**Problem statement**
Search the data below for the string "Customize". Extract every line that contains it.
== Segment start ==
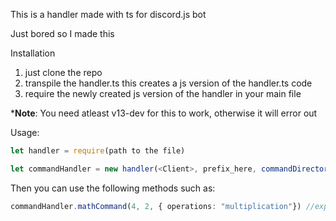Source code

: This is a handler made with ts for discord.js bot

Just bored so I made this

Installation
1. just clone the repo
2. transpile the handler.ts this creates a js version of the handler.ts code
3. require the newly created js version of the handler in your main file

***Note**: You need atleast v13-dev for this to work, otherwise it will error out

Usage:
```ts
let handler = require(path to the file)
```
```ts
let commandHandler = new handler(<Client>, prefix_here, commandDirectory(optional), commandFiletype(optional)) //<Client> - Would be the client class from djs
```

Then you can use the following methods such as:

```ts
commandHandler.mathCommand(4, 2, { operations: "multiplication"}) //expected output is 8
```
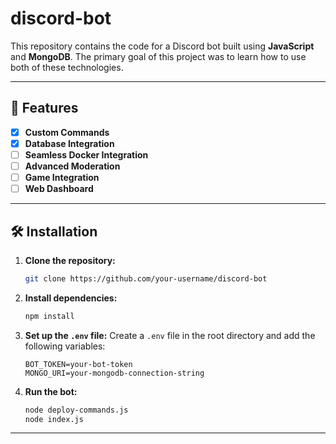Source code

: # discord-bot

This repository contains the code for a Discord bot built using **JavaScript** and **MongoDB**. The primary goal of this project was to learn how to use both of these technologies.

---

## 🚀 Features

* [x] **Custom Commands**
* [x] **Database Integration**
* [ ] **Seamless Docker Integration**
* [ ] **Advanced Moderation**
* [ ] **Game Integration**
* [ ] **Web Dashboard**

---

## 🛠️ Installation

1. **Clone the repository:**

   ```bash
   git clone https://github.com/your-username/discord-bot  
   ```
2. **Install dependencies:**

   ```bash
   npm install  
   ```
3. **Set up the `.env` file:**
   Create a `.env` file in the root directory and add the following variables:

   ```
   BOT_TOKEN=your-bot-token  
   MONGO_URI=your-mongodb-connection-string  
   ```
4. **Run the bot:**

   ```bash
   node deploy-commands.js
   node index.js  
   ```

---
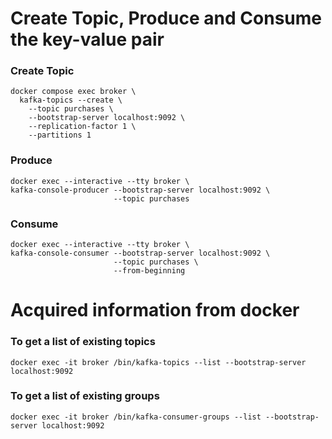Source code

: 
# Create Topic, Produce and Consume the key-value pair
### Create Topic
```
docker compose exec broker \
  kafka-topics --create \
    --topic purchases \
    --bootstrap-server localhost:9092 \
    --replication-factor 1 \
    --partitions 1
```

### Produce
```
docker exec --interactive --tty broker \
kafka-console-producer --bootstrap-server localhost:9092 \
                       --topic purchases
```

### Consume
```
docker exec --interactive --tty broker \
kafka-console-consumer --bootstrap-server localhost:9092 \
                       --topic purchases \
                       --from-beginning
```



# Acquired information from docker
### To get a list of existing topics
`docker exec -it broker /bin/kafka-topics --list --bootstrap-server localhost:9092`

### To get a list of existing groups

`docker exec -it broker /bin/kafka-consumer-groups --list --bootstrap-server localhost:9092`

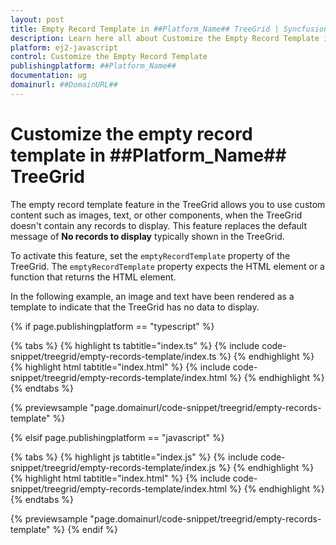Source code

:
 ```yaml
---
layout: post
title: Empty Record Template in ##Platform_Name## TreeGrid | Syncfusion
description: Learn here all about Customize the Empty Record Template in Syncfusion ##Platform_Name## TreeGrid of Syncfusion Essential JS 2 and more.
platform: ej2-javascript
control: Customize the Empty Record Template 
publishingplatform: ##Platform_Name##
documentation: ug
domainurl: ##DomainURL##
---
```


# Customize the empty record template in ##Platform_Name## TreeGrid

The empty record template feature in the TreeGrid allows you to use custom content such as images, text, or other components, when the TreeGrid doesn't contain any records to display. This feature replaces the default message of **No records to display** typically shown in the TreeGrid.

To activate this feature, set the `emptyRecordTemplate` property of the TreeGrid. The `emptyRecordTemplate` property expects the HTML element or a function that returns the HTML element.

In the following example, an image and text have been rendered as a template to indicate that the TreeGrid has no data to display.

{% if page.publishingplatform == "typescript" %}

 {% tabs %}
{% highlight ts tabtitle="index.ts" %}
{% include code-snippet/treegrid/empty-records-template/index.ts %}
{% endhighlight %}
{% highlight html tabtitle="index.html" %}
{% include code-snippet/treegrid/empty-records-template/index.html %}
{% endhighlight %}
{% endtabs %}
        
{% previewsample "page.domainurl/code-snippet/treegrid/empty-records-template" %}

{% elsif page.publishingplatform == "javascript" %}

{% tabs %}
{% highlight js tabtitle="index.js" %}
{% include code-snippet/treegrid/empty-records-template/index.js %}
{% endhighlight %}
{% highlight html tabtitle="index.html" %}
{% include code-snippet/treegrid/empty-records-template/index.html %}
{% endhighlight %}
{% endtabs %}

{% previewsample "page.domainurl/code-snippet/treegrid/empty-records-template" %}
{% endif %}
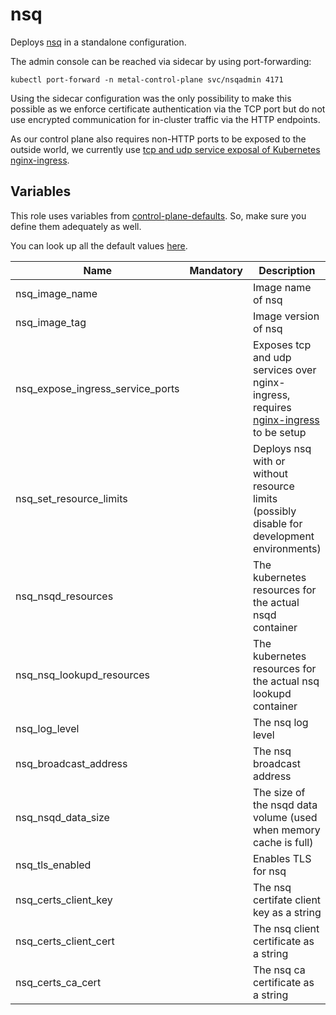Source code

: # nsq

Deploys [nsq](https://nsq.io/) in a standalone configuration.

The admin console can be reached via sidecar by using port-forwarding:

```
kubectl port-forward -n metal-control-plane svc/nsqadmin 4171
```

Using the sidecar configuration was the only possibility to make this possible as we enforce certificate authentication via the TCP port but do not use encrypted communication for in-cluster traffic via the HTTP endpoints.

As our control plane also requires non-HTTP ports to be exposed to the outside world, we currently use [tcp and udp service exposal of Kubernetes nginx-ingress](https://kubernetes.github.io/ingress-nginx/user-guide/exposing-tcp-udp-services/).

## Variables

This role uses variables from [control-plane-defaults](/control-plane). So, make sure you define them adequately as well.

You can look up all the default values [here](defaults/main/main.yaml).

| Name                             | Mandatory | Description                                                                                                                        |
| -------------------------------- | --------- | ---------------------------------------------------------------------------------------------------------------------------------- |
| nsq_image_name                   |           | Image name of nsq                                                                                                                  |
| nsq_image_tag                    |           | Image version of nsq                                                                                                               |
| nsq_expose_ingress_service_ports |           | Exposes tcp and udp services over nginx-ingress, requires [nginx-ingress](https://github.com/kubernetes/ingress-nginx) to be setup |
| nsq_set_resource_limits          |           | Deploys nsq with or without resource limits (possibly disable for development environments)                                        |
| nsq_nsqd_resources               |           | The kubernetes resources for the actual nsqd container                                                                             |
| nsq_nsq_lookupd_resources        |           | The kubernetes resources for the actual nsq lookupd container                                                                      |
| nsq_log_level                    |           | The nsq log level                                                                                                                  |
| nsq_broadcast_address            |           | The nsq broadcast address                                                                                                          |
| nsq_nsqd_data_size               |           | The size of the nsqd data volume (used when memory cache is full)                                                                  |
| nsq_tls_enabled                  |           | Enables TLS for nsq                                                                                                                |
| nsq_certs_client_key             |           | The nsq certifate client key as a string                                                                                           |
| nsq_certs_client_cert            |           | The nsq client certificate as a string                                                                                             |
| nsq_certs_ca_cert                |           | The nsq ca certificate as a string                                                                                                 |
== Segment end ==
**Response box**
description: Learn here all about Customize the Empty Record Template in Syncfusion ##Platform_Name## TreeGrid of Syncfusion Essential JS 2 and more.
control: Customize the Empty Record Template 
# Customize the empty record template in ##Platform_Name## TreeGrid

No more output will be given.